Tokyo is cautiously monitoring China's growing military spending and its more assertive stance over disputed islands in the region. Ties between the two countries deteriorated to their worst point in years last autumn, after a Chinese fishing trawler and Japan Coast Guard cutters collided near the Senkaku Islands in the East China Sea, which are controlled by Japan but claimed by Beijing.
China's state-run media have already issued warnings to new Prime Minister Yoshihiko Noda over his past statements suggesting that Beijing's military buildup is a regional security threat.
For protection, Japan relies on the SDF and nearly 50,000 U.S. troops based in the country under a 51-year-old bilateral security pact. That arrangement came under increased scrutiny last year, when then Prime Minister Yukio Hatoyama sought — and ultimately failed — to move the controversial Futenma base out of Okinawa Prefecture.
U.S. forces were also actively involved in humanitarian relief efforts following the natural disasters in March.
Amid public alarm about China's assertiveness, support for U.S. military bases in Japan has grown to 57 percent, while 34 percent want them shut down. In a similar poll in 2005, Japanese were evenly divided on the issue, with 47 percent in favor and 47 percent against.
"The U.S. military presence has received a greater acceptance, apparently because people think this region has grown more unstable," Foreign Minister Koichiro Genba said in response to the results.
China is viewed as a threat to world peace by nearly three-quarters of the respondents, and about the same number have a negative impression of the country, despite it being Japan's largest trading partner. Unfavorable views of Chinese President Hu Jintao outweigh favorable views by more than 11 to 1, the poll showed.
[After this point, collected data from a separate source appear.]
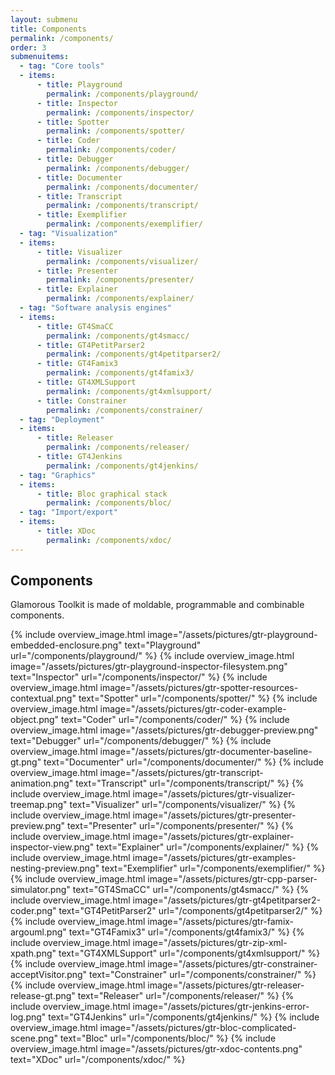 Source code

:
 ```yaml
---
layout: submenu
title: Components
permalink: /components/
order: 3
submenuitems:
  - tag: "Core tools"
  - items:
      - title: Playground
        permalink: /components/playground/
      - title: Inspector
        permalink: /components/inspector/
      - title: Spotter
        permalink: /components/spotter/
      - title: Coder
        permalink: /components/coder/
      - title: Debugger
        permalink: /components/debugger/
      - title: Documenter
        permalink: /components/documenter/
      - title: Transcript
        permalink: /components/transcript/
      - title: Exemplifier
        permalink: /components/exemplifier/
  - tag: "Visualization"
  - items:
      - title: Visualizer
        permalink: /components/visualizer/
      - title: Presenter
        permalink: /components/presenter/
      - title: Explainer
        permalink: /components/explainer/
  - tag: "Software analysis engines"
  - items:
      - title: GT4SmaCC
        permalink: /components/gt4smacc/
      - title: GT4PetitParser2
        permalink: /components/gt4petitparser2/
      - title: GT4Famix3
        permalink: /components/gt4famix3/
      - title: GT4XMLSupport
        permalink: /components/gt4xmlsupport/
      - title: Constrainer
        permalink: /components/constrainer/
  - tag: "Deployment"
  - items:
      - title: Releaser
        permalink: /components/releaser/
      - title: GT4Jenkins
        permalink: /components/gt4jenkins/
  - tag: "Graphics"
  - items:
      - title: Bloc graphical stack
        permalink: /components/bloc/
  - tag: "Import/export"
  - items:
      - title: XDoc
        permalink: /components/xdoc/
---
```


<section id="components">
  <div class="container pt-5 pb-5 jumbotron-small">
    <div class="row">
      <div class="col-lg-12">
        <h1>Components</h1>
        <p class="lead">Glamorous Toolkit is made of moldable, programmable and combinable components.</p>
      </div>
    </div>
    <div class="row vspace component">
        {% include overview_image.html image="/assets/pictures/gtr-playground-embedded-enclosure.png" text="Playground" url="/components/playground/" %}
        {% include overview_image.html image="/assets/pictures/gtr-playground-inspector-filesystem.png" text="Inspector" url="/components/inspector/" %}
        {% include overview_image.html image="/assets/pictures/gtr-spotter-resources-contextual.png" text="Spotter" url="/components/spotter/" %}
        {% include overview_image.html image="/assets/pictures/gtr-coder-example-object.png" text="Coder" url="/components/coder/" %}
        {% include overview_image.html image="/assets/pictures/gtr-debugger-preview.png" text="Debugger" url="/components/debugger/" %}
        {% include overview_image.html image="/assets/pictures/gtr-documenter-baseline-gt.png" text="Documenter" url="/components/documenter/" %}
        {% include overview_image.html image="/assets/pictures/gtr-transcript-animation.png" text="Transcript" url="/components/transcript/" %}
        {% include overview_image.html image="/assets/pictures/gtr-visualizer-treemap.png" text="Visualizer" url="/components/visualizer/" %}
        {% include overview_image.html image="/assets/pictures/gtr-presenter-preview.png" text="Presenter" url="/components/presenter/" %}
        {% include overview_image.html image="/assets/pictures/gtr-explainer-inspector-view.png" text="Explainer" url="/components/explainer/" %}
        {% include overview_image.html image="/assets/pictures/gtr-examples-nesting-preview.png" text="Exemplifier" url="/components/exemplifier/" %}
        {% include overview_image.html image="/assets/pictures/gtr-cpp-parser-simulator.png" text="GT4SmaCC" url="/components/gt4smacc/" %}
        {% include overview_image.html image="/assets/pictures/gtr-gt4petitparser2-coder.png" text="GT4PetitParser2" url="/components/gt4petitparser2/" %}
        {% include overview_image.html image="/assets/pictures/gtr-famix-argouml.png" text="GT4Famix3" url="/components/gt4famix3/" %}
        {% include overview_image.html image="/assets/pictures/gtr-zip-xml-xpath.png" text="GT4XMLSupport" url="/components/gt4xmlsupport/" %}
        {% include overview_image.html image="/assets/pictures/gtr-constrainer-acceptVisitor.png" text="Constrainer" url="/components/constrainer/" %}
        {% include overview_image.html image="/assets/pictures/gtr-releaser-release-gt.png" text="Releaser" url="/components/releaser/" %}
        {% include overview_image.html image="/assets/pictures/gtr-jenkins-error-log.png" text="GT4Jenkins" url="/components/gt4jenkins/" %}
        {% include overview_image.html image="/assets/pictures/gtr-bloc-complicated-scene.png" text="Bloc" url="/components/bloc/" %}
        {% include overview_image.html image="/assets/pictures/gtr-xdoc-contents.png" text="XDoc" url="/components/xdoc/" %}
    </div> <!-- row -->
  </div> <!-- container -->
</section>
North Korea, meanwhile, is viewed as a threat by even more Japanese — 80 percent, up from 59 percent in 2005. Pyongyang, which conducted nuclear tests in 2006 and 2009, and fired missiles over Japan and into the Pacific Ocean in 1998 and April 2009, is viewed negatively by 94 percent. The North's leader, Kim Jong Il, is disliked by 9 in 10.
Many Japanese are supportive of the SDF, with 74 percent trusting it to do the right thing all or most of the time.
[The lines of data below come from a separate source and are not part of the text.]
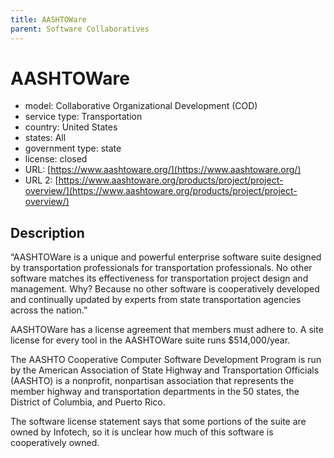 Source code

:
 ```yaml
---
title: AASHTOWare
parent: Software Collaboratives
---
```


# AASHTOWare

- model: Collaborative Organizational Development (COD)
- service type: Transportation
- country: United States
- states: All
- government type: state
- license: closed
- URL: [https://www.aashtoware.org/](https://www.aashtoware.org/)
- URL 2: [https://www.aashtoware.org/products/project/project-overview/](https://www.aashtoware.org/products/project/project-overview/)

## Description
“AASHTOWare is a unique and powerful enterprise software suite designed by transportation professionals for transportation professionals. No other software matches its effectiveness for transportation project design and management. Why? Because no other software is cooperatively developed and continually updated by experts from state transportation agencies across the nation.”

AASHTOWare has a license agreement that members must adhere to. A site license for every tool in the AASHTOWare suite runs $514,000/year.

The AASHTO Cooperative Computer Software Development Program is run by the American Association of State Highway and Transportation Officials (AASHTO) is a nonprofit, nonpartisan association that represents the member highway and transportation departments in the 50 states, the District of Columbia, and Puerto Rico.

The software license statement says that some portions of the suite are owned by Infotech, so it is unclear how much of this software is cooperatively owned.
People were mixed over changing the Constitution to allow the SDF to play a greater international role, although more favored than opposed such a change — 38 percent for and 28 percent against. About a third were neutral on the issue.
The Constitution, drawn up by the Allied Occupation after World War II, prohibits the creation and use of a military force in an offensive capacity. But under pressure from the U.S. to play a larger role in regional security, Japan has become more involved in peacekeeping operations overseas.
Most Japanese continue to hold the Emperor, whose role is purely ceremonial, in high esteem: 70 percent view him favorably and 65 percent feel the Imperial family still has an important role in modern society.
Still, just 22 percent would favor giving the Emperor power to set government policy, while 43 percent oppose expanding the Imperial family's power. About a third are neutral.
Some 41 percent of respondents feel positively about U.S. President Barack Obama, compared with 16 percent who view him unfavorably, and 41 percent who are neutral. As a country, the United States is viewed favorably by 49 percent, neutrally by 36 percent and unfavorably by 14 percent.
While South Korean cultural exports such as television dramas and K-pop singers have become increasingly popular in Japan, the country itself isn't viewed as favorably, with 31 percent positive and 27 percent negative.
Russia, meanwhile, is viewed positively by just 11 percent and negatively by 44 percent.
Japan has come under fire internationally over its whale hunts, but the Japanese public narrowly favors whaling for commercial purposes, the survey showed. Fifty-two percent favor continuing the hunts, 35 percent are neutral and 13 percent oppose them. Far more men than women are in favor of the hunts, it also showed.
However, only a minority — 12 percent — are interested in actually eating whale meat.